I'm currently studying penetration testing and Python programming. I just want to know how I would go about executing a Linux command in Python. The commands I want to execute are:

echo 1 > /proc/sys/net/ipv4/ip_forward
iptables -t nat -A PREROUTING -p tcp --destination-port 80 -j REDIRECT --to-port 8080

If I just use print in Python and run it in the terminal will it do the same as executing it as if you was typing it yourself and pressing Enter?

  • 6
    os.system can do this.
    – fooot
    Commented Oct 23, 2015 at 15:41
  • 2
    and i thought bash was a bloated shell...
    – mikeserv
    Commented Oct 23, 2015 at 15:44
  • 6
    The docs for os.system recommend using the subprocess module.
    – jordanm
    Commented Oct 23, 2015 at 15:44
  • Do you need the output of iptables?
    – Kira
    Commented Oct 23, 2015 at 15:46
  • 4
    This question should be migrated to Stackoverflow.
    – www139
    Commented Nov 8, 2017 at 21:39

6 Answers 6


You can use os.system(), like this:

import os

Or in your case:

os.system('echo 1 > /proc/sys/net/ipv4/ip_forward')
os.system('iptables -t nat -A PREROUTING -p tcp --destination-port 80 -j REDIRECT --to-port 8080')

Better yet, you can use subprocess's call, it is safer, more powerful and likely faster:

from subprocess import call
call('echo "I like potatos"', shell=True)

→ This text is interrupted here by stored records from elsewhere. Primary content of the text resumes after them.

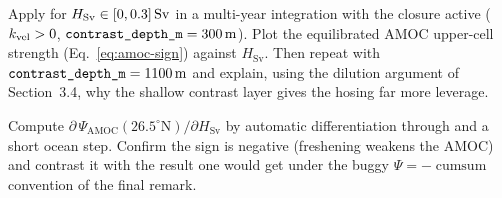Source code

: \begin{exercise}
Apply  for $H_{\mathrm{Sv}}\in[0,0.3]\Sv$
in a multi-year integration with the closure active ($\kvel>0$,
$\code{contrast\_depth\_m}=300\,\mathrm{m}$). Plot the equilibrated AMOC upper-cell
strength (Eq.~\ref{eq:amoc-sign}) against $H_{\mathrm{Sv}}$. Then repeat with
$\code{contrast\_depth\_m}=1100\,\mathrm{m}$ and explain, using the dilution
argument of Section~3.4, why the shallow contrast layer gives the hosing far more
leverage.
\end{exercise}

\begin{exercise}
Compute $\partial\,\Psi_{\mathrm{AMOC}}(26.5^{\circ}\mathrm{N})/\partial H_{\mathrm{Sv}}$
by automatic differentiation through  and a
short ocean step. Confirm the sign is negative (freshening weakens the AMOC) and
contrast it with the result one would get under the buggy $\Psi=-\!\operatorname{cumsum}$
convention of the final remark.
\end{exercise}
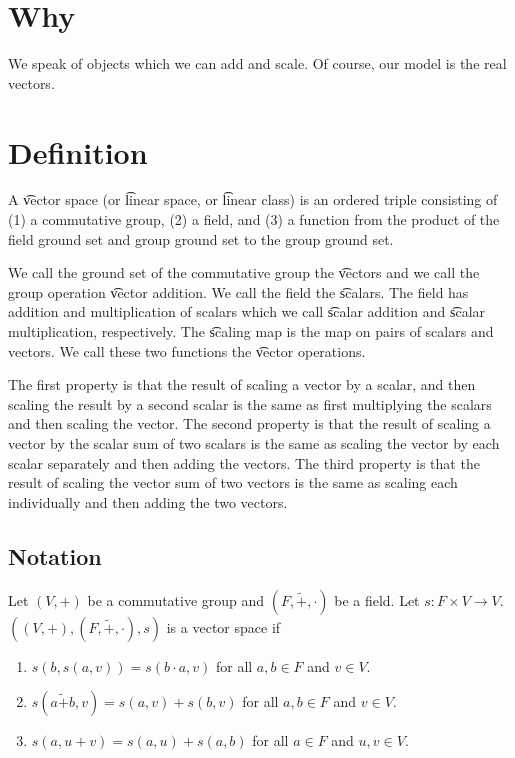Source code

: 

\section*{Why}

We speak of objects which we can add and scale.
Of course, our model is the real vectors.

\section*{Definition}

A \t{vector space} (or \t{linear space}, or \t{linear class}) is an ordered triple consisting of (1) a commutative group, (2) a field, and (3) a function from the product of the field ground set and group ground set to the group ground set.

We call the ground set of the commutative group the \t{vectors} and we call the group operation \t{vector addition}.
We call the field the \t{scalars}.
The field has addition and multiplication of scalars which we call \t{scalar addition} and \t{scalar multiplication}, respectively.
The \t{scaling map} is the map on pairs of scalars and vectors.
We call these two functions the \t{vector operations}.

The first property is that the result of scaling a vector by a scalar, and then scaling the result by a second scalar is the same as first multiplying the scalars and then scaling the vector.
The second property is that the result of scaling a vector by the scalar sum of two scalars is the same as scaling the vector by each scalar separately and then adding the vectors.
The third property is that the result of scaling the vector sum of two vectors is the same as scaling each individually and then adding the two vectors.

\subsection*{Notation}

Let $(V,+)$ be a commutative group and $(F, \tilde{+}, \cdot)$ be a field.
Let $s: F \times  V \to V$. $((V, +), (F, \tilde{+}, \cdot), s)$ is a vector space if
  \begin{enumerate}
    \item $s(b,s(a, v)) = s(b \cdot a, v)$ for all $a, b \in F$ and $v \in V$.
    \item $s(a\tilde{+}b, v) = s(a, v) + s(b, v)$ for all $a, b \in F$ and $v \in V$.
    \item $s(a, u + v) = s(a,u) + s(a, b)$ for all $a \in F$ and $u, v \in V$.
  \end{enumerate}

Or, without invoking shell:

call(['echo', 'I like potatos'])

If you want to capture the output, one way of doing it is like this:

import subprocess
cmd = ['echo', 'I like potatos']
proc = subprocess.Popen(cmd, stdout=subprocess.PIPE, stderr=subprocess.PIPE)

o, e = proc.communicate()

print('Output: ' + o.decode('ascii'))
print('Error: '  + e.decode('ascii'))
print('code: ' + str(proc.returncode))

I highly recommend setting a timeout in communicate, and also to capture the exceptions you can get when calling it. This is a very error-prone code, so you should expect errors to happen and handle them accordingly.


  • 33
    os.system is deprecated since version 2.6. Subprocess is the right module to use. Commented Jan 12, 2016 at 17:04
  • @binarysubstrate, deprecated as in not supported or not available? I've been recently working on machine with 2.7 (not by choice), and os.system still works.
    – openwonk
    Commented Dec 7, 2018 at 1:04
  • 1
    Also, if using subprocess.call as recommended, you may need to specify shell=True... see here
    – openwonk
    Commented Dec 7, 2018 at 1:12
  • With Python 3.4 the shell=True has to be stated otherwise the call command will not work. By default call will try to open a file specified by the string unless the shell=True is set. It also looks like that in Python 3.5 call is replaced with run
    – DLH
    Commented Feb 20, 2019 at 20:19
  • Generic POSIX code should probably call decode() with charset from LC_CTYPE environment variable. Commented Feb 28, 2019 at 19:58

The first command simply writes to a file. You wouldn't execute that as a shell command because python can read and write to files without the help of a shell:

with open('/proc/sys/net/ipv4/ip_forward', 'w') as f:

The iptables command is something you may want to execute externally. The best way to do this is to use the subprocess module.

import subprocess
subprocess.check_call(['iptables', '-t', 'nat', '-A',
                       'PREROUTING', '-p', 'tcp', 
                       '--destination-port', '80',
                       '-j', 'REDIRECT', '--to-port', '8080'])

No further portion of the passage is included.